Travailler avec le projet MIREN (Mountain Invasion REsearch Network), l'équipe a étudié un certain nombre de parcelles parallèles aux routes menant à la montagne. Pour s'assurer qu'ils comparaient des choses comparables, les scientifiques ont examiné les plantes lorsqu'elles fleurissaient ou fructifiaient. Ainsi, l'enquête a commencé à basse altitude et a remonté la pente. Il s'agissait de s'assurer que l'enquête mesurait les plantes pleinement développées, et non d'intégrer le développement retardé des plantes supérieures dans les résultats.
Les résultats n'ont pas toujours confirmé les hypothèses proposées par les botanistes. Par exemple, alors qu'il y avait une tendance à une croissance plus conservatrice dans les habitats plus élevés, ce n'était pas clair, ont déclaré Kühn et ses collègues. "Il est intéressant de noter que bien que les espèces indigènes étudiées ici n'aient pas atteint des altitudes aussi élevées que les espèces non indigènes, leur changement de trait vers une stratégie de croissance plus conservatrice a été plus prononcé par rapport aux espèces non indigènes, qui n'ont pas montré de réponse claire à élévation. Par conséquent, nos résultats ne soutiennent que partiellement notre hypothèse, à savoir que les espèces indigènes et non indigènes présentent des changements de traits le long du gradient d'altitude, mais pas que l'ampleur des changements de traits est similaire.

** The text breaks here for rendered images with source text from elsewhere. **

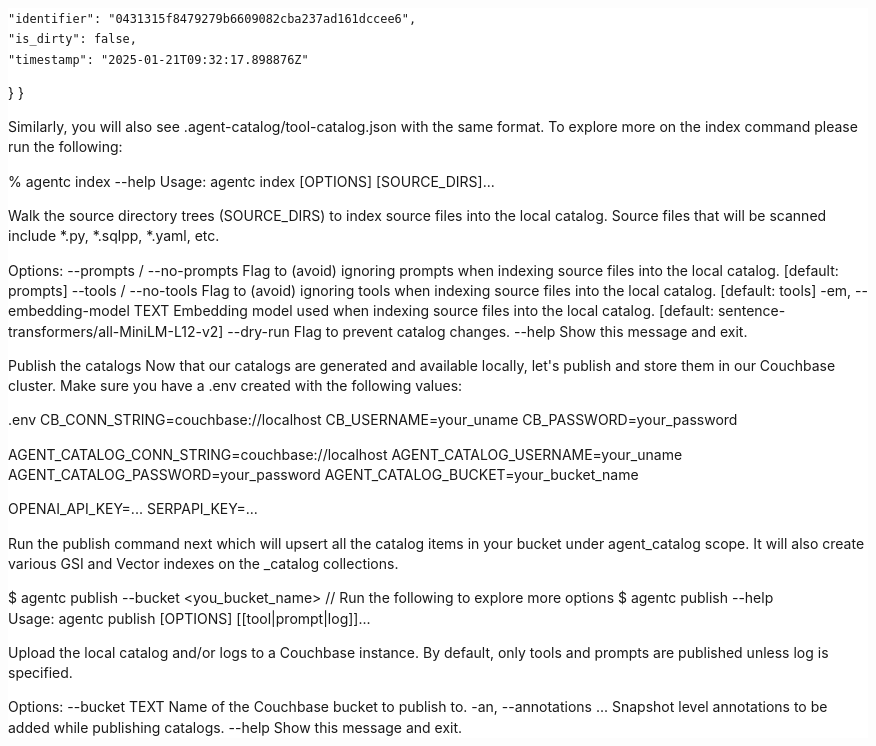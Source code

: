     "identifier": "0431315f8479279b6609082cba237ad161dccee6",
    "is_dirty": false,
    "timestamp": "2025-01-21T09:32:17.898876Z"
  }
}

Similarly, you will also see .agent-catalog/tool-catalog.json with the same format. To explore more on the index command please run the following:

% agentc index --help
Usage: agentc index [OPTIONS] [SOURCE_DIRS]...

  Walk the source directory trees (SOURCE_DIRS) to index source files into the local catalog. Source files that will be scanned include *.py, *.sqlpp, *.yaml, etc.

Options:
  --prompts / --no-prompts     Flag to (avoid) ignoring prompts when indexing source files into the local catalog.  [default: prompts]
  --tools / --no-tools         Flag to (avoid) ignoring tools when indexing source files into the local catalog.  [default: tools]
  -em, --embedding-model TEXT  Embedding model used when indexing source files into the local catalog.  [default: sentence-transformers/all-MiniLM-L12-v2]
  --dry-run                    Flag to prevent catalog changes.
  --help                       Show this message and exit.

Publish the catalogs
Now that our catalogs are generated and available locally, let's publish and store them in our Couchbase cluster. Make sure you have a .env created with the following values:

.env
CB_CONN_STRING=couchbase://localhost
CB_USERNAME=your_uname
CB_PASSWORD=your_password

AGENT_CATALOG_CONN_STRING=couchbase://localhost
AGENT_CATALOG_USERNAME=your_uname
AGENT_CATALOG_PASSWORD=your_password
AGENT_CATALOG_BUCKET=your_bucket_name

OPENAI_API_KEY=...
SERPAPI_KEY=...

Run the publish command next which will upsert all the catalog items in your bucket under agent_catalog scope. It will also create various GSI and Vector indexes on the _catalog collections.

$ agentc publish --bucket <you_bucket_name>
// Run the following to explore more options
$ agentc publish --help                                         
Usage: agentc publish [OPTIONS] [[tool|prompt|log]]...

  Upload the local catalog and/or logs to a Couchbase instance. By default, only tools and prompts are published unless log is specified.

Options:
  --bucket TEXT                   Name of the Couchbase bucket to publish to.
  -an, --annotations <TEXT TEXT>...
                                  Snapshot level annotations to be added while publishing catalogs.
  --help                          Show this message and exit.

L'une des raisons de la différence pourrait être due à la manière dont les plantes sont arrivées sur les sites d'enquête, a déclaré l'équipe. On pense que les plantes non indigènes sont des colons récents, et donc un mélange de plantes qui y ont semé et de nouvelles arrivées d'en bas. Cela pourrait avoir causé le manque relatif d'adaptation dans les usines de l'enquête. En revanche, les plantes indigènes sont supposées avoir naturellement colonisé les sites et ont donc déjà été filtrées par l'environnement pour leurs caractéristiques.
L'équipe affirme que ce même processus de recolonisation expliquerait pourquoi les traits variaient davantage à des altitudes plus basses pour les espèces non indigènes, par rapport aux plantes indigènes.
Cependant, en ce qui concerne l'hypothèse selon laquelle les plantes non indigènes étaient simplement plus variables, cela s'est avéré ne pas être le cas. En fait, l'analyse a montré que les plantes non indigènes ne couvraient qu'une fraction des stratégies utilisées par les plantes indigènes. Ce résultat a été une surprise.
"Il y a peu de preuves que la variabilité des traits intraspécifiques est associée au succès des espèces non indigènes à se propager vers des altitudes plus élevées. Il semble plutôt que la capacité d'exprimer un certain ensemble de traits est plus utile pour la propagation réussie vers le haut des espèces non indigènes que d'avoir une plus grande variabilité intraspécifique des traits que les espèces indigènes, similaire aux conclusions Murphy et coll. (2016) dessiné dans leur étude », écrivent les auteurs.
Les résultats montrent comment des espèces envahissantes non indigènes pourraient se déplacer dans des zones qui ont jusqu'à présent été des refuges pour la biodiversité. Mais les résultats pourraient également montrer un certain espoir dans la protection des zones, conclut l'équipe. «Le long des gradients d'altitude, les filtres environnementaux restreignent progressivement l'adéquation fonctionnelle des espèces non indigènes. Cela pourrait rendre de plus en plus difficile la propagation des espèces non indigènes à travers les différents types de végétation le long du gradient et combler le fossé entre les types d'habitats qui changent brusquement, par exemple en traversant la limite des arbres ou en s'éloignant de la route dans les communautés végétales naturelles.